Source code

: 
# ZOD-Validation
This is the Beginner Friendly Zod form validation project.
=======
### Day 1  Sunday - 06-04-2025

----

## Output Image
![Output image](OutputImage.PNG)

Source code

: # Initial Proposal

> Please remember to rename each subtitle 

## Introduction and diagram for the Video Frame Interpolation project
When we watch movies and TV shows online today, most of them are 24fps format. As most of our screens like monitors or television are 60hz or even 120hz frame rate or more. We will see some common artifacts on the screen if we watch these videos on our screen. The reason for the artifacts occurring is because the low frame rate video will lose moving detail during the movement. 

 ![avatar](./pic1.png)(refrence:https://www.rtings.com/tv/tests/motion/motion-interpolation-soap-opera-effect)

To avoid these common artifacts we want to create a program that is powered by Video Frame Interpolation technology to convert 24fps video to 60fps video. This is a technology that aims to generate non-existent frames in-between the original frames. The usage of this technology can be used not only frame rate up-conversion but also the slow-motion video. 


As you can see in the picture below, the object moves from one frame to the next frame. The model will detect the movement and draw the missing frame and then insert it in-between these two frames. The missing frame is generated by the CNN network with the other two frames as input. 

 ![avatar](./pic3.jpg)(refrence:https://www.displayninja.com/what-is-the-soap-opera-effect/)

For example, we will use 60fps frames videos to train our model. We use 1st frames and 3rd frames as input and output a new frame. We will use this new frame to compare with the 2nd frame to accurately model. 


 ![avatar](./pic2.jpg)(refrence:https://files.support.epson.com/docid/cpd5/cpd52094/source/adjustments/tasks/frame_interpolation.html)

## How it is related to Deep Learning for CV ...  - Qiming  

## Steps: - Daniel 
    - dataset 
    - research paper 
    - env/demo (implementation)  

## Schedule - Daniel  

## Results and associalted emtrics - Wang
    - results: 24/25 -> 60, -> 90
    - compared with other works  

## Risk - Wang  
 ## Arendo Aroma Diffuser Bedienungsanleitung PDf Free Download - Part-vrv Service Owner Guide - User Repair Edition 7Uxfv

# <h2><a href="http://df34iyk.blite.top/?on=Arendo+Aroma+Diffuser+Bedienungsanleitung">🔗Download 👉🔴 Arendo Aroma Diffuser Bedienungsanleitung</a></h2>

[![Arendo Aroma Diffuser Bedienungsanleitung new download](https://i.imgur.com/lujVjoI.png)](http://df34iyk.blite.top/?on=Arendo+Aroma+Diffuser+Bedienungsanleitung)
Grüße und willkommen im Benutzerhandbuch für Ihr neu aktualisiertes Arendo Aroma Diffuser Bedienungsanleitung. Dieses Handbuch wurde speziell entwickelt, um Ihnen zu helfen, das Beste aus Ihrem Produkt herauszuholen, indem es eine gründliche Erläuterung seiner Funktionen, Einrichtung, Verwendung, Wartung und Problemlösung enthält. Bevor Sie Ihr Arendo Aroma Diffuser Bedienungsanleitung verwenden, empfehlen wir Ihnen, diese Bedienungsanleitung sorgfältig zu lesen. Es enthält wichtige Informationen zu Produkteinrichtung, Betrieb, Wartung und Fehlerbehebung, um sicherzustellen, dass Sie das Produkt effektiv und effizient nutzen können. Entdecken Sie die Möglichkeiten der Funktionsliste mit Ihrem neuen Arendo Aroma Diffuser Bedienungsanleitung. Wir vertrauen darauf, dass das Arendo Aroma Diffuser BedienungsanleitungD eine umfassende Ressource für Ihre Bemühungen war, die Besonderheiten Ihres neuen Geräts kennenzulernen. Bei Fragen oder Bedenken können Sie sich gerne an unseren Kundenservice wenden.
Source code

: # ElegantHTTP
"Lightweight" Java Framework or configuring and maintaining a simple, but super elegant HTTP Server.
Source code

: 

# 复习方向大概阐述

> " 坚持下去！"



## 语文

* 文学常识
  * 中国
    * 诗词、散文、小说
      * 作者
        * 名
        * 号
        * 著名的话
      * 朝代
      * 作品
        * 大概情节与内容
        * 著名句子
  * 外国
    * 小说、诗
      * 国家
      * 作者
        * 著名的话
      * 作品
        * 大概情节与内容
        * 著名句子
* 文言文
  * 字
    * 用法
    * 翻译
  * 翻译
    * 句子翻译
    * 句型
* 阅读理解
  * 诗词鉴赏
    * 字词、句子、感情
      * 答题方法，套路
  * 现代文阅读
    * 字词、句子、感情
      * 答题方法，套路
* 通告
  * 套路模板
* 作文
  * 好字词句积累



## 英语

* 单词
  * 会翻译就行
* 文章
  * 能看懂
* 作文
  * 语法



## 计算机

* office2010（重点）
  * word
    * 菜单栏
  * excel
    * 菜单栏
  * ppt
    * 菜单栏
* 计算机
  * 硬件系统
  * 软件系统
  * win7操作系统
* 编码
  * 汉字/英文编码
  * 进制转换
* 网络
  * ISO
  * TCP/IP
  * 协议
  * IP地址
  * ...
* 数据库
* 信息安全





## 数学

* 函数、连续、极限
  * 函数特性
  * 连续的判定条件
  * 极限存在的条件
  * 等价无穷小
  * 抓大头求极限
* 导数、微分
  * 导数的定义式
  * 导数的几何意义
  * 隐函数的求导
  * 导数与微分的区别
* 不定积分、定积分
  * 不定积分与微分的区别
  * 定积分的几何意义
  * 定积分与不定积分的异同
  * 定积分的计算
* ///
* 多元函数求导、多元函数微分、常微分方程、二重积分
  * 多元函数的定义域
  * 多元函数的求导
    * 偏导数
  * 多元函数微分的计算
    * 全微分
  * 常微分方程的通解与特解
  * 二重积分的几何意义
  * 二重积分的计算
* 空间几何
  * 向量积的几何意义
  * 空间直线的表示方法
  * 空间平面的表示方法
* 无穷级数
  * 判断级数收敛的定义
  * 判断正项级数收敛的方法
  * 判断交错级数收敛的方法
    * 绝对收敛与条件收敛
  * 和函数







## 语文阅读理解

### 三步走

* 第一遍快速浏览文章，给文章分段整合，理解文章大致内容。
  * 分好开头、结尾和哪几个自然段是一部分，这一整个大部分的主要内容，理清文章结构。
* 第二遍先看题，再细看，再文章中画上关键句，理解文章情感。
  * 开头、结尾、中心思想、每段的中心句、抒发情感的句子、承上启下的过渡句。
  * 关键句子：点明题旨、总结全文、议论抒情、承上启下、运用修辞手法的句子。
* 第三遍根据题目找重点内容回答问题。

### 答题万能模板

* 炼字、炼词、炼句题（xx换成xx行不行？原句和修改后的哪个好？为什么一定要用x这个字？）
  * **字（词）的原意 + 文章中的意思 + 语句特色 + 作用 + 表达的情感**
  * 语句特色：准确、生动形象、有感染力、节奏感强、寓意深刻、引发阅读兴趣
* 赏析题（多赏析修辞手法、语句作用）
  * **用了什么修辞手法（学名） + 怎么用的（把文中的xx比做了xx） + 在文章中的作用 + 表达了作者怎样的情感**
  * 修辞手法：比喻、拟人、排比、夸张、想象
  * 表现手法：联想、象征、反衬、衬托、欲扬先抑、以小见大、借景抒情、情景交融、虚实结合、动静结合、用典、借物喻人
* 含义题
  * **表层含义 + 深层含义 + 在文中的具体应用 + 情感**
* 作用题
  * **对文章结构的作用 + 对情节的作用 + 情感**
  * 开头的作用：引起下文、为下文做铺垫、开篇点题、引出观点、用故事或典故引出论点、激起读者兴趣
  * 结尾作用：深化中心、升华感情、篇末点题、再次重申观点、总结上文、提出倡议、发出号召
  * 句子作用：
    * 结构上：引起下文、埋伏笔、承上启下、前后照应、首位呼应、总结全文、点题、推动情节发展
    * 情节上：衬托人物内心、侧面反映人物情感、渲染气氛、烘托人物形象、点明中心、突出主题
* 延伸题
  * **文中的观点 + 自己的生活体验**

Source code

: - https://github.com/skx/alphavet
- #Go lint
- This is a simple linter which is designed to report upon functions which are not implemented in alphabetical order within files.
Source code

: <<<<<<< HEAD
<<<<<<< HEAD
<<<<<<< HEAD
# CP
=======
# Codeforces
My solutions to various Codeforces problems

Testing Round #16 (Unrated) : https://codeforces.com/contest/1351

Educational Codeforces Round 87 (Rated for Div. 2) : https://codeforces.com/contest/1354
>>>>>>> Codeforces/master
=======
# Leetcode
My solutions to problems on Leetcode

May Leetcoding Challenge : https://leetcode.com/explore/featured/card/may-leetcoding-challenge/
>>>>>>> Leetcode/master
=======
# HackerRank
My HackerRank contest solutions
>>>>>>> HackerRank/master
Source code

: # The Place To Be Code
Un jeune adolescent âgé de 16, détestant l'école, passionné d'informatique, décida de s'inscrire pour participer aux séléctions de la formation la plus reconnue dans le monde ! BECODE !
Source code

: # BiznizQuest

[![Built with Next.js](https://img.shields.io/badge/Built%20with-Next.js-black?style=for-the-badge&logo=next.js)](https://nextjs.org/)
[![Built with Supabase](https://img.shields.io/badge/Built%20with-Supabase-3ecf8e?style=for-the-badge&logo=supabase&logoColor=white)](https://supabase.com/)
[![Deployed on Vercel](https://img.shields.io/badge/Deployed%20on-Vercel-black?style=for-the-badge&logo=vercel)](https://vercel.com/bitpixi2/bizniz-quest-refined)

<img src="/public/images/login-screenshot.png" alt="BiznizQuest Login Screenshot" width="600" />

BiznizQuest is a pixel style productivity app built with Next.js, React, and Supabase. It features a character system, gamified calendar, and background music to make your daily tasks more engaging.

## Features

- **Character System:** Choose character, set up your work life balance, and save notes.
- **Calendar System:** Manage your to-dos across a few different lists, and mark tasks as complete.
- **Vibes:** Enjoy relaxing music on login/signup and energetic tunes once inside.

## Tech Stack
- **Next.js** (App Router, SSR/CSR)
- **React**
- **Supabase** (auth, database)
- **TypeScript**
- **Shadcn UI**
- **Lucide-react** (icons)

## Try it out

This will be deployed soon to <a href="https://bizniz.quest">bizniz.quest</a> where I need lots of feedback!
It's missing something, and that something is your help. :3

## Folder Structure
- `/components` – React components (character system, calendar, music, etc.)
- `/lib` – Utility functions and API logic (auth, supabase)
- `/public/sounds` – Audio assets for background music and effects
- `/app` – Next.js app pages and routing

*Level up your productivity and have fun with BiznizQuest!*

++++++++++

▶ _Exercise details_
Lines wanted from the listing above: the line with "BiznizQuest is a" up to and including the line with "pages and routing". Please write them out exactly, adding nothing else.

▶ _Task output_
BiznizQuest is a pixel style productivity app built with Next.js, React, and Supabase. It features a character system, gamified calendar, and background music to make your daily tasks more engaging.

## Features

- **Character System:** Choose character, set up your work life balance, and save notes.
- **Calendar System:** Manage your to-dos across a few different lists, and mark tasks as complete.
- **Vibes:** Enjoy relaxing music on login/signup and energetic tunes once inside.

## Tech Stack
- **Next.js** (App Router, SSR/CSR)
- **React**
- **Supabase** (auth, database)
- **TypeScript**
- **Shadcn UI**
- **Lucide-react** (icons)

## Try it out

This will be deployed soon to <a href="https://bizniz.quest">bizniz.quest</a> where I need lots of feedback!
It's missing something, and that something is your help. :3

## Folder Structure
- `/components` – React components (character system, calendar, music, etc.)
- `/lib` – Utility functions and API logic (auth, supabase)
- `/public/sounds` – Audio assets for background music and effects
- `/app` – Next.js app pages and routing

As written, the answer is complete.